Man, people who talk about working out are so annoying, right? Like, shut up already. It sounds braggy and nobody cares. But can we talk about, for just a few minutes, how working out can help you in love? Then I will shut up about fitness forever.
I have purposely not mentioned the following in my list: “you’ll be in better shape!”, “you’ll be more likely to survive a zombie apocalypse!”, “you’ll be more disciplined!” and “you’ll meet more people!” because those reasons are terribly obvious. ‘Nuff said. So that boring shit aside, here’s why that time you’re logging at the gym isn’t just good for your ass, it’s good for your love life, too.
You can keep up with your date.
In bed. But also? On crazy dates. If you are in shape, you can go on a rock climbing date, on an obstacle course date, and you can kick around a soccer ball when you’re hanging out at the park. Hell, you could go out with Indiana Freaking Jones. And who wouldn’t want to do that? (I’m talking to you, heterosexual men.) Sure, you can do these things anyway, but if you’re not in shape these activities could cause some serious anxiety.
You can run away from your date.
Hey, if it’s not going well, you want to be able to split faster than your date can say, “would you like to make whoopie with me?” Running away from your date is rude, but so is leading people on or telling them you’ll call when you won’t, and we do that all the time. Why not just run away? Also, running away from your date could save your life if your date bursts into flames or tries to attack you. It happens, okay?
You’ll Be More Confident
Listen, just because you go to the gym doesn’t make you a total hottie, and just because you don’t go to the gym doesn’t mean you’re not a hottie. Sometimes I think my workouts are completely futile. Sometimes I waste too much time walking around listening to Usher songs. Sometimes I fall asleep on the crunches mat. Sometimes I spend 99% of my “workout” time in the steam room. The thing is, going to the gym makes you feel hotter and more capable of taking on the world. Post-workout, I think, “I went to the gym today! I’m going to go put on a mini skirt!” Plus, when I work out in the mornings I feel like I could kick the world’s ass if I wanted. I feel like someone who has their shit together, even when I’m not. I think, “The time is 8 AM and I have broken a sweat and put some miles on my running shoes. It’s going to be a good day. Bring it on.”
You’ll Live Longer
Probably. Unless you fall asleep on a treadmill that is stationed in front of a pool of great white sharks, or you get caught in the stationary bicycle. So that is just more time for you on this sweet, sweet earth to pick up mad dudes and chicks. If you’re a healthy person, it ain’t no thing if you’re still single when you’re 95. You’re in your prime at 95.

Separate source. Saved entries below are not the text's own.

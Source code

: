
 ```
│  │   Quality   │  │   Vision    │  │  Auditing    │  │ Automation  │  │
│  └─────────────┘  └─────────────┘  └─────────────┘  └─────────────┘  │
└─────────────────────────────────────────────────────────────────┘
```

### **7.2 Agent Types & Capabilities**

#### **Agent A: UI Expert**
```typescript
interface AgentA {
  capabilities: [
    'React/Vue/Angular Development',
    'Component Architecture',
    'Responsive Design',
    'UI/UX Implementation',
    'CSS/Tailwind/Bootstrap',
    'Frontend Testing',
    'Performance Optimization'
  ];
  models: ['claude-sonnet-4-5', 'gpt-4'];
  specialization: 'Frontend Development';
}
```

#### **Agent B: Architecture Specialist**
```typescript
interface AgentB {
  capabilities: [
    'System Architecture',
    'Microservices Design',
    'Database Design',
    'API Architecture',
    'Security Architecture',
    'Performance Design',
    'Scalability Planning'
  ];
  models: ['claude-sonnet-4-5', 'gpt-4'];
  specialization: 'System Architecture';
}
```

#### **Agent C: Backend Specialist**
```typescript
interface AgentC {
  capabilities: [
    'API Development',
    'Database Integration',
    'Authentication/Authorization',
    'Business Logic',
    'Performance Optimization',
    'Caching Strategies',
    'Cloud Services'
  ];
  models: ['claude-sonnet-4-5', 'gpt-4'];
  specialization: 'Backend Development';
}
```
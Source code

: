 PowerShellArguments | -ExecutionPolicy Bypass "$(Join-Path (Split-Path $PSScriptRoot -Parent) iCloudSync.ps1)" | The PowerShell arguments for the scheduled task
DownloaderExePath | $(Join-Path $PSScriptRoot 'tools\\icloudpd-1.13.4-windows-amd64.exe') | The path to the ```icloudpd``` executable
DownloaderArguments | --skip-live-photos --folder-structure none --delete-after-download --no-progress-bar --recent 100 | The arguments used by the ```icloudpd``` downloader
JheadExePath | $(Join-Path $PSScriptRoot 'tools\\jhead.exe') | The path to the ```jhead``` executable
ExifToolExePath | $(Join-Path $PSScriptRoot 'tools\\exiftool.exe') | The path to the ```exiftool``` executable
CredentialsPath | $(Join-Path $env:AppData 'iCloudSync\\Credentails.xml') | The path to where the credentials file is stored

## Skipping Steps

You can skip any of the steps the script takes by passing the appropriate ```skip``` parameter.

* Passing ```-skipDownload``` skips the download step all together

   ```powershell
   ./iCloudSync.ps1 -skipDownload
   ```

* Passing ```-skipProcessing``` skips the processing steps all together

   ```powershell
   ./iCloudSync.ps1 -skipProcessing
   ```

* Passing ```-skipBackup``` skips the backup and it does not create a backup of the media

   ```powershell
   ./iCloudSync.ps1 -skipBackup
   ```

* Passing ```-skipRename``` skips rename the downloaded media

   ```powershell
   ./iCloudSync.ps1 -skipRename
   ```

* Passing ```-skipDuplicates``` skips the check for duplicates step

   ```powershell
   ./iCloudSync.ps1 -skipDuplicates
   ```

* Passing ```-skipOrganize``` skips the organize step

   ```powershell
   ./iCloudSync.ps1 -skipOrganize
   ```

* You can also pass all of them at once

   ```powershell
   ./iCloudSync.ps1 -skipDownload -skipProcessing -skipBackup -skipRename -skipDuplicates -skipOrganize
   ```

Your Immune System Will Rock
It’s been proven that exercise can boost your immune system, and I can think of about 80-dozen things less sexy than phlegm. Whenever I’m sick, I think, “I might as well not even leave my apartment today, I can’t make out with anyone. What’s the point?” You will score way more honeys if you have your voice, won’t cough in their faces, and have a healthy average body temperature of 98.6-ish. In high school I made out with my crush when I (unbeknownst to me) had mono and he never forgave me. Plus, if you are always sick and don’t feel like going out, you never will.
Regular exercise can boost your sexual drive, boost your sexy time, and boost your sexual satisfaction. So if you don’t like the rowing machine, rename it the sexy machine. And with each pull, tell yourself, “SEX GOD IN T MINUS 15 MINUTES.”
You could have an orgasm at the gym.
Seriously. A recent study shows that women often experience “coregasms”, experiencing orgasms while doing abdominal workouts, climbing, spinning and weightlifting. (I recommend the “Captain’s Chair.”) And if orgasming doesn’t make you better at orgasming and wanting to orgasm more, than I don’t know what does.
One day, maybe, just maybe, you could be one of those people who runs around with their shirts off.
It has been a dream of mine to be one of those people who could run around the park in a sports bra. This isn’t even just a goal about my physical appearance, it is a goal about my attitude. I want to be that bold, confident person who can pull that off. (And I’m sure there are even guys who are shy about ripping off their shirts at the park.) But looking hot without a shirt on can certainly be motivation, too. Even when I, a woman who is generally only attracted to dudes, sees a fit woman running around in a sports bra, I think “hot damn!” I am not sure if it’s because I am attracted to her or I just want to be her, but either way, I, in my circa 1994 Tinker Bell t-shirt with holes in the arm pits, am turned on. We can all dream, can’t we?
If you are in the market for a good workout, why not this awesome Jane Fonda “workout” from the 80’s that my mom used to watch on VHS? I mean, what else are you doing right now?